Se subite una ferita fisica, la vostra condizione peggiorerà e potrebbe mettere in pericolo la vostra vita se non cercate le cure mediche appropriate. Vale anche per le ferite spirituali. Soltanto le ferite spirituali non curate possono minacciare la vostra salvezza eterna. Non nascondetevi da coloro che vi ameranno e vi sosterranno; piuttosto, correte da loro. Bravi vescovi, presidenti di ramo e dirigenti possono aiutarvi ad avere accesso al potere dell’Espiazione di Gesù Cristo.

A voi che potreste esservi nascosti, dico: “Vi imploriamo di tornare. Avete bisogno di ciò che offrono il vangelo e l’Espiazione di Gesù Cristo e noi abbiamo bisogno di ciò che offrite voi. Dio conosce i vostri peccati; non potete nascondervi da Lui. Riconciliatevi con Lui”.

Quali Suoi santi, ognuno di noi deve promuovere una cultura di appartenenza alla Chiesa che sia amorevole, accogliente e incoraggiante per tutti coloro che desiderano progredire lungo il Suo sentiero.

State attenti a questa seconda tentazione! Seguite il consiglio dei profeti, sia antichi che moderni, e sappiate che non potete nascondervi da un Padre amorevole.

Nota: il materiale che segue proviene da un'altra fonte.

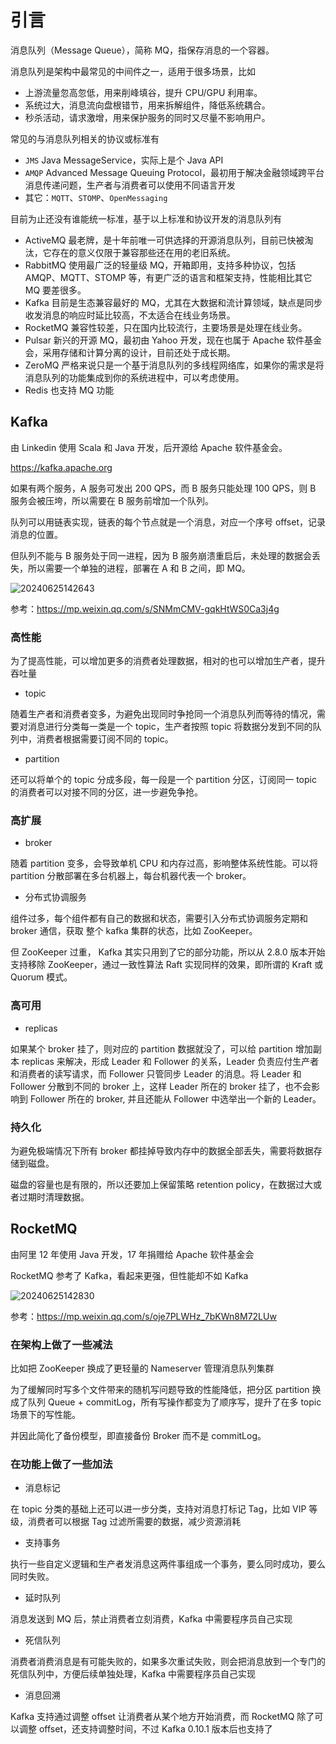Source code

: # 引言

消息队列（Message Queue），简称 MQ，指保存消息的一个容器。

消息队列是架构中最常见的中间件之一，适用于很多场景，比如

- 上游流量忽高忽低，用来削峰填谷，提升 CPU/GPU 利用率。
- 系统过大，消息流向盘根错节，用来拆解组件，降低系统耦合。
- 秒杀活动，请求激增，用来保护服务的同时又尽量不影响用户。

常见的与消息队列相关的协议或标准有

- `JMS` Java MessageService，实际上是个 Java API
- `AMQP` Advanced Message Queuing Protocol，最初用于解决金融领域跨平台消息传递问题，生产者与消费者可以使用不同语言开发
- 其它：`MQTT`、`STOMP`、`OpenMessaging`

目前为止还没有谁能统一标准，基于以上标准和协议开发的消息队列有

- ActiveMQ 最老牌，是十年前唯一可供选择的开源消息队列，目前已快被淘汰，它存在的意义仅限于兼容那些还在用的老旧系统。
- RabbitMQ 使用最广泛的轻量级 MQ，开箱即用，支持多种协议，包括 AMQP、MQTT、STOMP 等，有更广泛的语言和框架支持，性能相比其它 MQ 要差很多。
- Kafka 目前是生态兼容最好的 MQ，尤其在大数据和流计算领域，缺点是同步收发消息的响应时延比较高，不太适合在线业务场景。
- RocketMQ 兼容性较差，只在国内比较流行，主要场景是处理在线业务。
- Pulsar 新兴的开源 MQ，最初由 Yahoo 开发，现在也属于 Apache 软件基金会，采用存储和计算分离的设计，目前还处于成长期。
- ZeroMQ 严格来说只是一个基于消息队列的多线程网络库，如果你的需求是将消息队列的功能集成到你的系统进程中，可以考虑使用。
- Redis 也支持 MQ 功能


## Kafka

由 Linkedin 使用 Scala 和 Java 开发，后开源给 Apache 软件基金会。

<https://kafka.apache.org>

如果有两个服务，A 服务可发出 200 QPS，而 B 服务只能处理 100 QPS，则 B 服务会被压垮，所以需要在 B 服务前增加一个队列。

队列可以用链表实现，链表的每个节点就是一个消息，对应一个序号 offset，记录消息的位置。

但队列不能与 B 服务处于同一进程，因为 B 服务崩溃重启后，未处理的数据会丢失，所以需要一个单独的进程，部署在 A 和 B 之间，即 MQ。

![20240625142643](https://image.zuoright.com/20240625142643.png)

参考：<https://mp.weixin.qq.com/s/SNMmCMV-gqkHtWS0Ca3j4g>

### 高性能

为了提高性能，可以增加更多的消费者处理数据，相对的也可以增加生产者，提升吞吐量

- topic

随着生产者和消费者变多，为避免出现同时争抢同一个消息队列而等待的情况，需要对消息进行分类每一类是一个 topic，生产者按照 topic 将数据分发到不同的队列中，消费者根据需要订阅不同的 topic。

- partition

还可以将单个的 topic 分成多段，每一段是一个 partition 分区，订阅同一 topic 的消费者可以对接不同的分区，进一步避免争抢。

### 高扩展

- broker

随着 partition 变多，会导致单机 CPU 和内存过高，影响整体系统性能。可以将 partition 分散部署在多台机器上，每台机器代表一个 broker。

- 分布式协调服务

组件过多，每个组件都有自己的数据和状态，需要引入分布式协调服务定期和 broker 通信，获取 整个 kafka 集群的状态，比如 ZooKeeper。

但 ZooKeeper 过重， Kafka 其实只用到了它的部分功能，所以从 2.8.0 版本开始支持移除 ZooKeeper，通过一致性算法 Raft 实现同样的效果，即所谓的 Kraft 或 Quorum 模式。

### 高可用

- replicas

如果某个 broker 挂了，则对应的 partition 数据就没了，可以给 partition 增加副本 replicas 来解决，形成 Leader 和 Follower 的关系，Leader 负责应付生产者和消费者的读写请求，而 Follower 只管同步 Leader 的消息。将 Leader 和 Follower 分散到不同的 broker 上，这样 Leader 所在的 broker 挂了，也不会影响到 Follower 所在的 broker, 并且还能从 Follower 中选举出一个新的 Leader。

### 持久化

为避免极端情况下所有 broker 都挂掉导致内存中的数据全部丢失，需要将数据存储到磁盘。

磁盘的容量也是有限的，所以还要加上保留策略 retention policy，在数据过大或者过期时清理数据。

## RocketMQ

由阿里 12 年使用 Java 开发，17 年捐赠给 Apache 软件基金会

RocketMQ 参考了 Kafka，看起来更强，但性能却不如 Kafka

![20240625142830](https://image.zuoright.com/20240625142830.png)

参考：<https://mp.weixin.qq.com/s/oje7PLWHz_7bKWn8M72LUw>

### 在架构上做了一些减法

比如把 ZooKeeper 换成了更轻量的 Nameserver 管理消息队列集群

为了缓解同时写多个文件带来的随机写问题导致的性能降低，把分区 partition 换成了队列 Queue + commitLog，所有写操作都变为了顺序写，提升了在多 topic 场景下的写性能。

并因此简化了备份模型，即直接备份 Broker 而不是 commitLog。

### 在功能上做了一些加法

- 消息标记

在 topic 分类的基础上还可以进一步分类，支持对消息打标记 Tag，比如 VIP 等级，消费者可以根据 Tag 过滤所需要的数据，减少资源消耗

- 支持事务

执行一些自定义逻辑和生产者发消息这两件事组成一个事务，要么同时成功，要么同时失败。

- 延时队列

消息发送到 MQ 后，禁止消费者立刻消费，Kafka 中需要程序员自己实现

- 死信队列

消费者消费消息是有可能失败的，如果多次重试失败，则会把消息放到一个专门的死信队列中，方便后续单独处理，Kafka 中需要程序员自己实现

- 消息回溯

Kafka 支持通过调整 offset 让消费者从某个地方开始消费，而 RocketMQ 除了可以调整 offset，还支持调整时间，不过 Kafka 0.10.1 版本后也支持了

Al contrario, avvaletevi del miracoloso potere guaritore dell’Espiazione di Gesù Cristo. Questo è il vero scopo della nostra esistenza: ottenere un corpo indebolito e mortale, “soggetto a ogni sorta di infermità” e che purtroppo cederà a molte prime tentazioni; progredire, anche quando cadiamo in queste tentazioni; e cercare l’aiuto divino, in modo che possiamo diventare più simili al nostro Salvatore e al nostro Padre in cielo. Questa è la Sua via. È l’unica via. Di queste verità rendo testimonianza nel nome di Gesù Cristo. Amen.